Il y a apparemment une hiérarchie. On souhaite la disparition des deux et on pense qu’aucun des deux ne doit rester. Mais, pour l’instant, on ne combat pas Bachar al-Assad militairement, on le combat politiquement. Il n’y a pas de bombardement français sur les sites ou les troupes de Bachar al-Assad, alors qu’il y en a sur les troupes de Daesh. On peut dire que, dans les deux cas, le slogan reste le même : ni Bachar al-Assad, ni Daesh. Mais, d’un point de vue opérationnel, dans la mesure où la France a été frappée par Daesh, elle attaque Daesh militairement.

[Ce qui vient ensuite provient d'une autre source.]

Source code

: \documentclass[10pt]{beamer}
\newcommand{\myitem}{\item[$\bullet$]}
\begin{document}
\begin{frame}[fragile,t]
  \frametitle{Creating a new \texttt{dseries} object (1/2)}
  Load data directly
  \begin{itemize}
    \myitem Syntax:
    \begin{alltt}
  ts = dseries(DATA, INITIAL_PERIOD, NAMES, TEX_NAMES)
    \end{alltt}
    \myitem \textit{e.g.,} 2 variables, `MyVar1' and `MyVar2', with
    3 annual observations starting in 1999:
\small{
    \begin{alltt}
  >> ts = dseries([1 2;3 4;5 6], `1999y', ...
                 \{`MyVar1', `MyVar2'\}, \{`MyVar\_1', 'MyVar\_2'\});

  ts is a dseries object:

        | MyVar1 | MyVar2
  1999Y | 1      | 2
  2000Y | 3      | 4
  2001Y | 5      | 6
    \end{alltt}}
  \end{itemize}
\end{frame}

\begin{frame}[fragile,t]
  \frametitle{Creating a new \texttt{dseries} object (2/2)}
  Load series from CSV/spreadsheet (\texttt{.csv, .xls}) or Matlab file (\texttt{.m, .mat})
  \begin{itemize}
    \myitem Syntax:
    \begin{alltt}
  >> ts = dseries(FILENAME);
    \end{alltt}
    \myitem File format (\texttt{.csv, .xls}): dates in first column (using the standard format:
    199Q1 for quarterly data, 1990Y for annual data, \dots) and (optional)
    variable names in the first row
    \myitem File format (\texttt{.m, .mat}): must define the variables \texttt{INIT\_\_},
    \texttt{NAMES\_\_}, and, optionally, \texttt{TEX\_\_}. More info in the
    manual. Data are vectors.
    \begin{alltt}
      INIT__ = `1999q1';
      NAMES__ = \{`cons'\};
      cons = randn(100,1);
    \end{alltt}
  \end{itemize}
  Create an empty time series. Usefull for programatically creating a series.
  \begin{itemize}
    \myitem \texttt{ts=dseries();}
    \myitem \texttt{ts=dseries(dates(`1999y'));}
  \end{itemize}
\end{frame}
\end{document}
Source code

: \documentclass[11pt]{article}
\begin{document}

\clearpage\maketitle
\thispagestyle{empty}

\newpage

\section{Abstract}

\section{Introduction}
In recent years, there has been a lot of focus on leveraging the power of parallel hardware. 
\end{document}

Faut-il s’allier avec Vladimir Poutine ?
Oui, parce que lui aussi a été atteint avec l’attentat de l’avion russe au-dessus du Sinaï (Égypte). Et, de toute façon, on sait très bien qu’il n’y aura pas de solution en Syrie sans la Russie. Il ne s’agit pas d’une alliance en tant que telle, mais d’une coalition de circonstance. Il est nécessaire de se rapprocher de la Russie parce que, sur ce dossier-là, on ne peut espérer trouver une solution à l’encontre de la Russie. Même si les points de vue ne sont pas toujours les mêmes, même si on peut avoir des divergences, comme sur le sort à réserver à Bachar al-Assad.

Peut-on lutter efficacement contre Daesh en s’appuyant sur des alliés aussi peu sûrs que le Qatar et l’Arabie saoudite ?
On peut penser qu’ils sont fiables, parce que, quelle qu’ait été leur attitude par le passé, ils sont aujourd’hui directement menacés par Daesh. Ils n’ont donc pas tellement le choix. Je dirais même que, s’il doit y avoir une intervention terrestre, elle doit être le fait des États sunnites de la région et certainement pas le fait d’États occidentaux. Si on veut être efficace sur le long terme, il faut s’appuyer sur les pays du Golfe, sur la Turquie, et avoir des consultations serrées avec l’Iran.

Comment analysez-vous le rôle joué par la Turquie d’Erdogan ?
On sait très bien que la Turquie n’a pas tout à fait contrôlé sa frontière puisque son objectif numéro un était le départ de Bachar al-Assad et que la Turquie, elle aussi, a été atteinte dans sa chair, victime d’attentats meurtriers. La Turquie est ainsi désormais de notre côté, même s’il y a une dimension kurde particulière que l’on ne peut pas ignorer, mais dont il faut parler avec les Turcs.